Terminologies
Downsample/subsample: downsample refers to the reduction of signal. Examples include discretizing continuous signals and downsampling images to a lower resolution.
Aliasing: Aliasing is an effect caused by insufficient downsampling, especially when downsampling fails to capture the high-frequency signals. In that case, those high-frequency signals becomes indistinguishable and lost during downsampling. Aliasing in image downsampling results in distorted images.
Anti-aliasing: Anti-aliasing refers to techniques that minimize aliasing. A well-known anti-alising method is applying low-pass filter attenuate the high frequencies before downsampling to.
Shift-equivariance: A function \(f\) is shiftequivariant if shifting the input equally shifts the output. Let \(s\) denote a shift function that spatially shifts a image/feature map. Then \(f\) is shiftequivariant if \(s(f(x))=f(s(x))\).
Anti-aliasing with low-pass filters
Zhang 2019 shows that modern CNN architectures do not address aliasing and thus are not shift-invariant. Hence, they propose to applying low-pass filters before downsampling. Experiments shows that this method improves classification accuracy and makes the networt more stable to image perturbations and more robust to corruptions(see 4.4.2 in Zhang 2019)
Improving shift-equivariance
MaxPool\(\rightarrow\)MaxBlurPool. Let’s first take a look at maxpooling layer, a common method used for downsampling in computer vision. We can regard maxpooling as two successive operations: (1) evaluation the max operator densely and (2) naive subsampling. It is easy to see that the max operation preserves shift equivalence as it is densely evaluate in a sliding window fashion, but subsampling does not. Take signal in Figure 4 as an example. The original signal is \([0, 0, 1, 1, 0, 0, 1, 1]\) and its circular shifted version is \([1, 0, 0, 1, 1, 0, 0, 1]\). The max operation(kernel size = 2) results in \([0, 1, 1, 1, 0, 1, 1, 1]\) and \([1, 0, 1, 1, 1, 0, 1]\) (we apply circular padding to the rightmost) for the original and shifted signals, which demonstrates shift-equivariance. On the contrary, the subsequent subsampling(strides = 2) breaks the shift-equivariance, yielding \([0, 1, 0, 1]\) and \([1, 1, 1, 1]\).
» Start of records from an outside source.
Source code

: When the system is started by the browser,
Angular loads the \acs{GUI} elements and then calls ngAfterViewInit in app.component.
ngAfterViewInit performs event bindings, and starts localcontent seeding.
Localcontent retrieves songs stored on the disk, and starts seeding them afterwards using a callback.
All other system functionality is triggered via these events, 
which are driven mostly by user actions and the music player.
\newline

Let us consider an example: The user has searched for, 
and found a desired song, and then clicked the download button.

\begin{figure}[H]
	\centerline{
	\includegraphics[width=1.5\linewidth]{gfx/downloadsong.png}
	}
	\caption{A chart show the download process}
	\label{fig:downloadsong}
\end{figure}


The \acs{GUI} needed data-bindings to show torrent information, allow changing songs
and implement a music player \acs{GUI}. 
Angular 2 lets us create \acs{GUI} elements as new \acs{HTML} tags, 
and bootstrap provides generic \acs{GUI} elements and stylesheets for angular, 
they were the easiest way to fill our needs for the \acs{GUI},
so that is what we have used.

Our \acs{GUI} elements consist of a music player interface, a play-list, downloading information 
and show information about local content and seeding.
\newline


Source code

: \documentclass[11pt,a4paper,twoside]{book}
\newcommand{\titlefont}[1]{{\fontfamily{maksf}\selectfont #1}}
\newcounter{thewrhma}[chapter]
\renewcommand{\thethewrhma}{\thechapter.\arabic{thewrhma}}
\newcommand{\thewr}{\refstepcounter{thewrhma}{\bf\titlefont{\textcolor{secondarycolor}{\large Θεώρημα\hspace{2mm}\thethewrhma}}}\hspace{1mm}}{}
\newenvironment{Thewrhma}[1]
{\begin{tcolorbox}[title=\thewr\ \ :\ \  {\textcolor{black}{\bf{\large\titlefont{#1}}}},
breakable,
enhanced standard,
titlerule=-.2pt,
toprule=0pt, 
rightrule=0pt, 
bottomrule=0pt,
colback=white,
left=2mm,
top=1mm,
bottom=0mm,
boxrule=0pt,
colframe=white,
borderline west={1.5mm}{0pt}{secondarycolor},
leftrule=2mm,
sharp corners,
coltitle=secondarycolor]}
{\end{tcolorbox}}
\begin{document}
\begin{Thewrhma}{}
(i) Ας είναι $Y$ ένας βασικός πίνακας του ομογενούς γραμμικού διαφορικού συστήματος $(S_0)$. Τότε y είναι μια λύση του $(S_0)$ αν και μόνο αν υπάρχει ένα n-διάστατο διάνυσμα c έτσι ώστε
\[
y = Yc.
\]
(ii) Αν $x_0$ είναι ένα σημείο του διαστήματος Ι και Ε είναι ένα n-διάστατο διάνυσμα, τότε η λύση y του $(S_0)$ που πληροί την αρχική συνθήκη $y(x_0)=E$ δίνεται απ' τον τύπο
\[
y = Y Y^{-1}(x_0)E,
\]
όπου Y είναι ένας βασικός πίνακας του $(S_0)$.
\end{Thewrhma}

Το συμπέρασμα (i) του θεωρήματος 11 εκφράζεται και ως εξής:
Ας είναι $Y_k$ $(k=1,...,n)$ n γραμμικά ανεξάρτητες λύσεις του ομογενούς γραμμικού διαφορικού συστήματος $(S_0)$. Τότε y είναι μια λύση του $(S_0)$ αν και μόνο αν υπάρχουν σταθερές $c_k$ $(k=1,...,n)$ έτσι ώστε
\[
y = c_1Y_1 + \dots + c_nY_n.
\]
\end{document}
To improve shift-equivariance, Zhang 2019 proposes to apply after the max operation a low-pass filter with kernel \(m \times m\), denoted as Blur. During implementation, bluring and subsampling are combined into a single function BlurPool.
\[\begin{align} \text{MaxPool}_{k,s}\rightarrow&\text{Subsample}_s\circ \text{Blur}_m \circ\text{Max}_k\\\ =&\text{BlurPool}_{m,s}\circ\text{Max}_k \end{align}\]where \(k\) and \(s\) are the kernel size and strides, respectively. Applying a 1D BlurPool(\(m=s=2\)) to our toy example, we get \([.5, 1, .5, 1]\) and \([.75, .75, .75,. 75]\) as shown in Figure 4 (right).
StridedConv\(\rightarrow\)ConvBlurPool. Similarly, we modify strides convolutions as follows
\[\begin{align} \text{ReLU}\circ\text{Conv}_{k,s}\rightarrow\text{BlurPool}_{m,s}\circ\text{ReLU}\circ \text{Conv}_{k, 1} \end{align}\]AveragePool\(\rightarrow\)BlurPool. For average pooling, we substitute the average operation with the blur operation.
\[\begin{align} \text{AvgPool}_{k,s}\rightarrow\text{BlurPool}_{m,s} \end{align}\]References
Zhang, Richard. 2019. “Making Convolutional Networks Shift-Invariant Again.” 36th International Conference on Machine Learning, ICML 2019 2019-June: 12712–22.